= What the task asks =
Among the lines below, tally those that hold "itemize". Return the number and nothing more.

= Material provided =
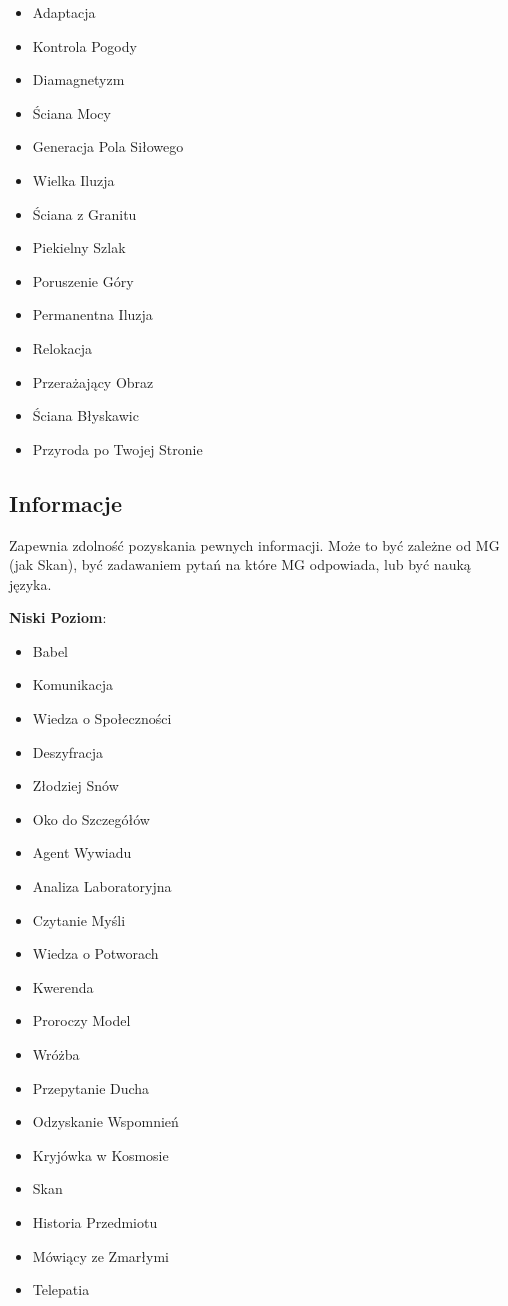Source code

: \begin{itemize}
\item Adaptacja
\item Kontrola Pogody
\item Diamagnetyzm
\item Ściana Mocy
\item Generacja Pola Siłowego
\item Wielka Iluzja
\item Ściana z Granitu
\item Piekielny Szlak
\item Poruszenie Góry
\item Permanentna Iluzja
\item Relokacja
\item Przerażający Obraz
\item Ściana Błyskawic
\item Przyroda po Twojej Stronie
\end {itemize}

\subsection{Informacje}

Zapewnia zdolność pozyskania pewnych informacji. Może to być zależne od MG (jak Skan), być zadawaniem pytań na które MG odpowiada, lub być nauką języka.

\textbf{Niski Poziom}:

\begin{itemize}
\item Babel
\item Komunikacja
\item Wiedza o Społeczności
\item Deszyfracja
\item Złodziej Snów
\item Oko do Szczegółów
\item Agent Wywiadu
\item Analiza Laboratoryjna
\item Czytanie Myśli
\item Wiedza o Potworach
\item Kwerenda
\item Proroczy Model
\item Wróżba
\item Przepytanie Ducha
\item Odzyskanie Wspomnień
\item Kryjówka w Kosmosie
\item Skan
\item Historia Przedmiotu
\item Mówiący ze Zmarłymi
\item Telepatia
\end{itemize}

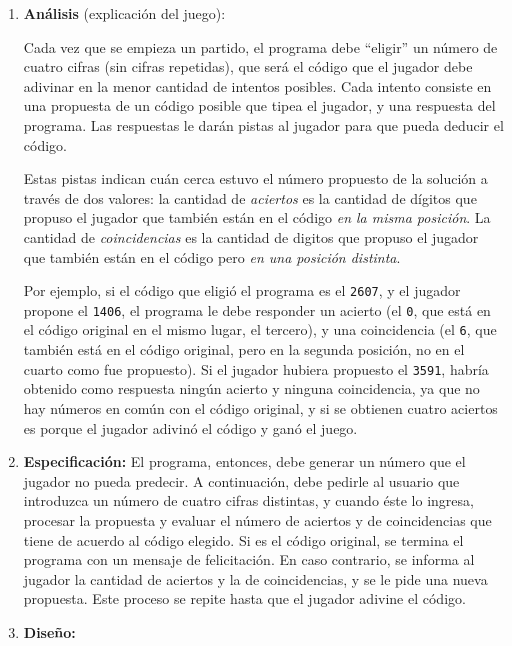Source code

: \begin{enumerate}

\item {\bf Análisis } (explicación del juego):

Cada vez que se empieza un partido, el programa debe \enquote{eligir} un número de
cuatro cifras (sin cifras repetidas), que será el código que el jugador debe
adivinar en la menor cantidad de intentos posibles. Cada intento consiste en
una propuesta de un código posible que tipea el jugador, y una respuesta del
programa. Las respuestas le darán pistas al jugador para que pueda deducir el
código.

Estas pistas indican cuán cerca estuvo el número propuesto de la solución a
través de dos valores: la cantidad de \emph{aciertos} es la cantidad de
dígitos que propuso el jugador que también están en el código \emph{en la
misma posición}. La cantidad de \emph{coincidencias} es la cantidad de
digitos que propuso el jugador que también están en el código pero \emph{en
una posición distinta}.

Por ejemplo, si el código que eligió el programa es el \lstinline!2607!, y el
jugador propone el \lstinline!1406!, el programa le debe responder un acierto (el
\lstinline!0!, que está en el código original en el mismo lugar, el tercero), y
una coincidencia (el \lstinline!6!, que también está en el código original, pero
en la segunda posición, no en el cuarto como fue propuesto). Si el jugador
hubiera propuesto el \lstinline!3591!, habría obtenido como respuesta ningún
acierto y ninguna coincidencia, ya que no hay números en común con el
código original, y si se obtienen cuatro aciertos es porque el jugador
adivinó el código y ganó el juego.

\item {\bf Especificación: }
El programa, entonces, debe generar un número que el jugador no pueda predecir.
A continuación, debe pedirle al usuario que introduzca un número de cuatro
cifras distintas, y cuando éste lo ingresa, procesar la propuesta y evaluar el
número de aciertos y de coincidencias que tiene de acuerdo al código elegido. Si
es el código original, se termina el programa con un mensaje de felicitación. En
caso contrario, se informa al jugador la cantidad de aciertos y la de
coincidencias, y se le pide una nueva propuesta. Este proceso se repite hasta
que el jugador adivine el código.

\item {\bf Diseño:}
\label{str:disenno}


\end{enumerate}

= Result =
4